Below are the records. Transcribe them exactly.

• [Given records]
※ ※ ※
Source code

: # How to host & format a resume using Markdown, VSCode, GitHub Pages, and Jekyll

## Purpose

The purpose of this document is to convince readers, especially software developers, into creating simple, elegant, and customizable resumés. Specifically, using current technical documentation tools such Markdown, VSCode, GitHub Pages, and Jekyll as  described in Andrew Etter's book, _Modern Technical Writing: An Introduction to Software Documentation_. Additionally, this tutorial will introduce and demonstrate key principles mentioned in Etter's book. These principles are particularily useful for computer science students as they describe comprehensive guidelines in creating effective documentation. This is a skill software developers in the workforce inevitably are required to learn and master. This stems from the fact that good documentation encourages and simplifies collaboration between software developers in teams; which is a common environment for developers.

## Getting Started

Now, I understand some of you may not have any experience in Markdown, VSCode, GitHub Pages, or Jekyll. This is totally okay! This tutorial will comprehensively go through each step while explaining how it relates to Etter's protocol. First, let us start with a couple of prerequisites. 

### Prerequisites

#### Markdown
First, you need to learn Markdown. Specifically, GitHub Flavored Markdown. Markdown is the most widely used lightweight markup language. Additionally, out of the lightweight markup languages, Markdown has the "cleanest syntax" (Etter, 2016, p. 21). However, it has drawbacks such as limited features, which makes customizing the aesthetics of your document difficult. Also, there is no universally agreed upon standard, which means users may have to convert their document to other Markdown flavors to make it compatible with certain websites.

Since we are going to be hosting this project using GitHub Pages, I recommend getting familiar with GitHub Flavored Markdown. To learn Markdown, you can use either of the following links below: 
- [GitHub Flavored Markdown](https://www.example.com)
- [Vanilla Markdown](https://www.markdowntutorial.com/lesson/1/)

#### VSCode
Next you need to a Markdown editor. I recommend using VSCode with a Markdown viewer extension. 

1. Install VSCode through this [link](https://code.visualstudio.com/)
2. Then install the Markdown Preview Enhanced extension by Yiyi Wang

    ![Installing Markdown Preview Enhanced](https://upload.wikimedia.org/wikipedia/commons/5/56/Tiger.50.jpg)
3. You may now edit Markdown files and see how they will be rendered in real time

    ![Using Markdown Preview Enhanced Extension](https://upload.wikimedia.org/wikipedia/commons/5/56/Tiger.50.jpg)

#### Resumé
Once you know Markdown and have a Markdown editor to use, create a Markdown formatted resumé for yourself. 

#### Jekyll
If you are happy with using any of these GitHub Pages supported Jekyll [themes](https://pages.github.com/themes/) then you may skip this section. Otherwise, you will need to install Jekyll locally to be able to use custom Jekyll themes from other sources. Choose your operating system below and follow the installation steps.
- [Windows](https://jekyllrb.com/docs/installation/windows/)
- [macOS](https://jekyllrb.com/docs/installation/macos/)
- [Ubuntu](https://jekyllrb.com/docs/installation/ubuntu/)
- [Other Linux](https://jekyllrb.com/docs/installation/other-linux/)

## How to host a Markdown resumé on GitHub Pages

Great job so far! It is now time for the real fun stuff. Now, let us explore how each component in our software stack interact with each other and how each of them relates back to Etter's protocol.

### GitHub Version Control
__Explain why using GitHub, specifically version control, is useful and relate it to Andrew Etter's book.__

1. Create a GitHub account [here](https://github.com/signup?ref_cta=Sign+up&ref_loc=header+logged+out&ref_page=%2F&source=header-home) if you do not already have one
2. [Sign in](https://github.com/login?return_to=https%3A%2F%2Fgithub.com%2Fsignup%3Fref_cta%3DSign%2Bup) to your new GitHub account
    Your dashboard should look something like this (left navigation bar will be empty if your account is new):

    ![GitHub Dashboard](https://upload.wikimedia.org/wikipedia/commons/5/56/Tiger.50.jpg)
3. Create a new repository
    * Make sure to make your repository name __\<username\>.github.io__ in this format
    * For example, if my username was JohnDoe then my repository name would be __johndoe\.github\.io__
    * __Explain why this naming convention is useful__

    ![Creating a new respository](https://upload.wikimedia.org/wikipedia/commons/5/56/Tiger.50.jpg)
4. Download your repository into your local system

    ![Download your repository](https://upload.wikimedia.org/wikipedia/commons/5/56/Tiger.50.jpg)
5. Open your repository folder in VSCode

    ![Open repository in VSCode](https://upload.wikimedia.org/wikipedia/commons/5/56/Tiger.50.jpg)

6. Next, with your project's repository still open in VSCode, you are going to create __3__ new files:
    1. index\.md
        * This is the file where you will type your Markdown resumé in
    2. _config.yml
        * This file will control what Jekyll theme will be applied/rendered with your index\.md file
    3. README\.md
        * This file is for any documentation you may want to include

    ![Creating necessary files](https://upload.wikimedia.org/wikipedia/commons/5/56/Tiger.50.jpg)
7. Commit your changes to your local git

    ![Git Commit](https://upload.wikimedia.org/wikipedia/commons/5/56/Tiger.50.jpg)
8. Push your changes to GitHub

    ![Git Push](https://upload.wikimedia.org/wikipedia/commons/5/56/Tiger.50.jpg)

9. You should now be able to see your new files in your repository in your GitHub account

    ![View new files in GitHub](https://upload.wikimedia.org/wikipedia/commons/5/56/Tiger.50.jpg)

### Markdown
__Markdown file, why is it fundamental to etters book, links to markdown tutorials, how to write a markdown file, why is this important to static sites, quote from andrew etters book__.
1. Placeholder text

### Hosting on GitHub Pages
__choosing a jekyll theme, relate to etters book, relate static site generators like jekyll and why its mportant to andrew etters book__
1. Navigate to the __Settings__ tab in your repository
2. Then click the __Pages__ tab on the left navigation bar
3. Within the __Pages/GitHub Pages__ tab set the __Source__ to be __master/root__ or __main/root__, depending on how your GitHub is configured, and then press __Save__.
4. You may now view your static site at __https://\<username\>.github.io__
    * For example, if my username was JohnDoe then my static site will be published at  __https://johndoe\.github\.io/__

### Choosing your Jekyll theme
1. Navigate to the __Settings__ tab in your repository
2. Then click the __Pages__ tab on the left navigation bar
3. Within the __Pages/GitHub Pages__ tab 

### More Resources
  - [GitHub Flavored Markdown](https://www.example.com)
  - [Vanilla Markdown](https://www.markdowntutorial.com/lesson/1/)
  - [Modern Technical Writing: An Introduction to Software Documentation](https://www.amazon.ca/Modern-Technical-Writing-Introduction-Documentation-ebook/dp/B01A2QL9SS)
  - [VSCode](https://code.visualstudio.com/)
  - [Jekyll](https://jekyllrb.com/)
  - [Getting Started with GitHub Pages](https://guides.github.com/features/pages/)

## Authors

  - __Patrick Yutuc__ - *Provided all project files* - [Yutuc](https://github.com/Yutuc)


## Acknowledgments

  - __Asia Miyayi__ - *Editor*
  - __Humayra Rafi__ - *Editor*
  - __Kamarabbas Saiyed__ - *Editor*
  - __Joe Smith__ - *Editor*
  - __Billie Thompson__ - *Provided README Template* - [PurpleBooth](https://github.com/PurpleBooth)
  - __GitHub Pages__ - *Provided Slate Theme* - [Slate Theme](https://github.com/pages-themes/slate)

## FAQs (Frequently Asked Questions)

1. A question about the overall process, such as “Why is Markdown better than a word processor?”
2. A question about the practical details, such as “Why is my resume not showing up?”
※ ※ ※
• [Completed task]
Source code

: # How to host & format a resume using Markdown, VSCode, GitHub Pages, and Jekyll

## Purpose

The purpose of this document is to convince readers, especially software developers, into creating simple, elegant, and customizable resumés. Specifically, using current technical documentation tools such Markdown, VSCode, GitHub Pages, and Jekyll as  described in Andrew Etter's book, _Modern Technical Writing: An Introduction to Software Documentation_. Additionally, this tutorial will introduce and demonstrate key principles mentioned in Etter's book. These principles are particularily useful for computer science students as they describe comprehensive guidelines in creating effective documentation. This is a skill software developers in the workforce inevitably are required to learn and master. This stems from the fact that good documentation encourages and simplifies collaboration between software developers in teams; which is a common environment for developers.

## Getting Started

Now, I understand some of you may not have any experience in Markdown, VSCode, GitHub Pages, or Jekyll. This is totally okay! This tutorial will comprehensively go through each step while explaining how it relates to Etter's protocol. First, let us start with a couple of prerequisites. 

### Prerequisites

#### Markdown
First, you need to learn Markdown. Specifically, GitHub Flavored Markdown. Markdown is the most widely used lightweight markup language. Additionally, out of the lightweight markup languages, Markdown has the "cleanest syntax" (Etter, 2016, p. 21). However, it has drawbacks such as limited features, which makes customizing the aesthetics of your document difficult. Also, there is no universally agreed upon standard, which means users may have to convert their document to other Markdown flavors to make it compatible with certain websites.

Since we are going to be hosting this project using GitHub Pages, I recommend getting familiar with GitHub Flavored Markdown. To learn Markdown, you can use either of the following links below: 
- [GitHub Flavored Markdown](https://www.example.com)
- [Vanilla Markdown](https://www.markdowntutorial.com/lesson/1/)

#### VSCode
Next you need to a Markdown editor. I recommend using VSCode with a Markdown viewer extension. 

1. Install VSCode through this [link](https://code.visualstudio.com/)
2. Then install the Markdown Preview Enhanced extension by Yiyi Wang

    ![Installing Markdown Preview Enhanced](https://upload.wikimedia.org/wikipedia/commons/5/56/Tiger.50.jpg)
3. You may now edit Markdown files and see how they will be rendered in real time

    ![Using Markdown Preview Enhanced Extension](https://upload.wikimedia.org/wikipedia/commons/5/56/Tiger.50.jpg)

#### Resumé
Once you know Markdown and have a Markdown editor to use, create a Markdown formatted resumé for yourself. 

#### Jekyll
If you are happy with using any of these GitHub Pages supported Jekyll [themes](https://pages.github.com/themes/) then you may skip this section. Otherwise, you will need to install Jekyll locally to be able to use custom Jekyll themes from other sources. Choose your operating system below and follow the installation steps.
- [Windows](https://jekyllrb.com/docs/installation/windows/)
- [macOS](https://jekyllrb.com/docs/installation/macos/)
- [Ubuntu](https://jekyllrb.com/docs/installation/ubuntu/)
- [Other Linux](https://jekyllrb.com/docs/installation/other-linux/)

## How to host a Markdown resumé on GitHub Pages

Great job so far! It is now time for the real fun stuff. Now, let us explore how each component in our software stack interact with each other and how each of them relates back to Etter's protocol.

### GitHub Version Control
__Explain why using GitHub, specifically version control, is useful and relate it to Andrew Etter's book.__

1. Create a GitHub account [here](https://github.com/signup?ref_cta=Sign+up&ref_loc=header+logged+out&ref_page=%2F&source=header-home) if you do not already have one
2. [Sign in](https://github.com/login?return_to=https%3A%2F%2Fgithub.com%2Fsignup%3Fref_cta%3DSign%2Bup) to your new GitHub account
    Your dashboard should look something like this (left navigation bar will be empty if your account is new):

    ![GitHub Dashboard](https://upload.wikimedia.org/wikipedia/commons/5/56/Tiger.50.jpg)
3. Create a new repository
    * Make sure to make your repository name __\<username\>.github.io__ in this format
    * For example, if my username was JohnDoe then my repository name would be __johndoe\.github\.io__
    * __Explain why this naming convention is useful__

    ![Creating a new respository](https://upload.wikimedia.org/wikipedia/commons/5/56/Tiger.50.jpg)
4. Download your repository into your local system

    ![Download your repository](https://upload.wikimedia.org/wikipedia/commons/5/56/Tiger.50.jpg)
5. Open your repository folder in VSCode

    ![Open repository in VSCode](https://upload.wikimedia.org/wikipedia/commons/5/56/Tiger.50.jpg)

6. Next, with your project's repository still open in VSCode, you are going to create __3__ new files:
    1. index\.md
        * This is the file where you will type your Markdown resumé in
    2. _config.yml
        * This file will control what Jekyll theme will be applied/rendered with your index\.md file
    3. README\.md
        * This file is for any documentation you may want to include

    ![Creating necessary files](https://upload.wikimedia.org/wikipedia/commons/5/56/Tiger.50.jpg)
7. Commit your changes to your local git

    ![Git Commit](https://upload.wikimedia.org/wikipedia/commons/5/56/Tiger.50.jpg)
8. Push your changes to GitHub

    ![Git Push](https://upload.wikimedia.org/wikipedia/commons/5/56/Tiger.50.jpg)

9. You should now be able to see your new files in your repository in your GitHub account

    ![View new files in GitHub](https://upload.wikimedia.org/wikipedia/commons/5/56/Tiger.50.jpg)

### Markdown
__Markdown file, why is it fundamental to etters book, links to markdown tutorials, how to write a markdown file, why is this important to static sites, quote from andrew etters book__.
1. Placeholder text

### Hosting on GitHub Pages
__choosing a jekyll theme, relate to etters book, relate static site generators like jekyll and why its mportant to andrew etters book__
1. Navigate to the __Settings__ tab in your repository
2. Then click the __Pages__ tab on the left navigation bar
3. Within the __Pages/GitHub Pages__ tab set the __Source__ to be __master/root__ or __main/root__, depending on how your GitHub is configured, and then press __Save__.
4. You may now view your static site at __https://\<username\>.github.io__
    * For example, if my username was JohnDoe then my static site will be published at  __https://johndoe\.github\.io/__

### Choosing your Jekyll theme
1. Navigate to the __Settings__ tab in your repository
2. Then click the __Pages__ tab on the left navigation bar
3. Within the __Pages/GitHub Pages__ tab 

### More Resources
  - [GitHub Flavored Markdown](https://www.example.com)
  - [Vanilla Markdown](https://www.markdowntutorial.com/lesson/1/)
  - [Modern Technical Writing: An Introduction to Software Documentation](https://www.amazon.ca/Modern-Technical-Writing-Introduction-Documentation-ebook/dp/B01A2QL9SS)
  - [VSCode](https://code.visualstudio.com/)
  - [Jekyll](https://jekyllrb.com/)
  - [Getting Started with GitHub Pages](https://guides.github.com/features/pages/)

## Authors

  - __Patrick Yutuc__ - *Provided all project files* - [Yutuc](https://github.com/Yutuc)


## Acknowledgments

  - __Asia Miyayi__ - *Editor*
  - __Humayra Rafi__ - *Editor*
  - __Kamarabbas Saiyed__ - *Editor*
  - __Joe Smith__ - *Editor*
  - __Billie Thompson__ - *Provided README Template* - [PurpleBooth](https://github.com/PurpleBooth)
  - __GitHub Pages__ - *Provided Slate Theme* - [Slate Theme](https://github.com/pages-themes/slate)

## FAQs (Frequently Asked Questions)

1. A question about the overall process, such as “Why is Markdown better than a word processor?”
2. A question about the practical details, such as “Why is my resume not showing up?”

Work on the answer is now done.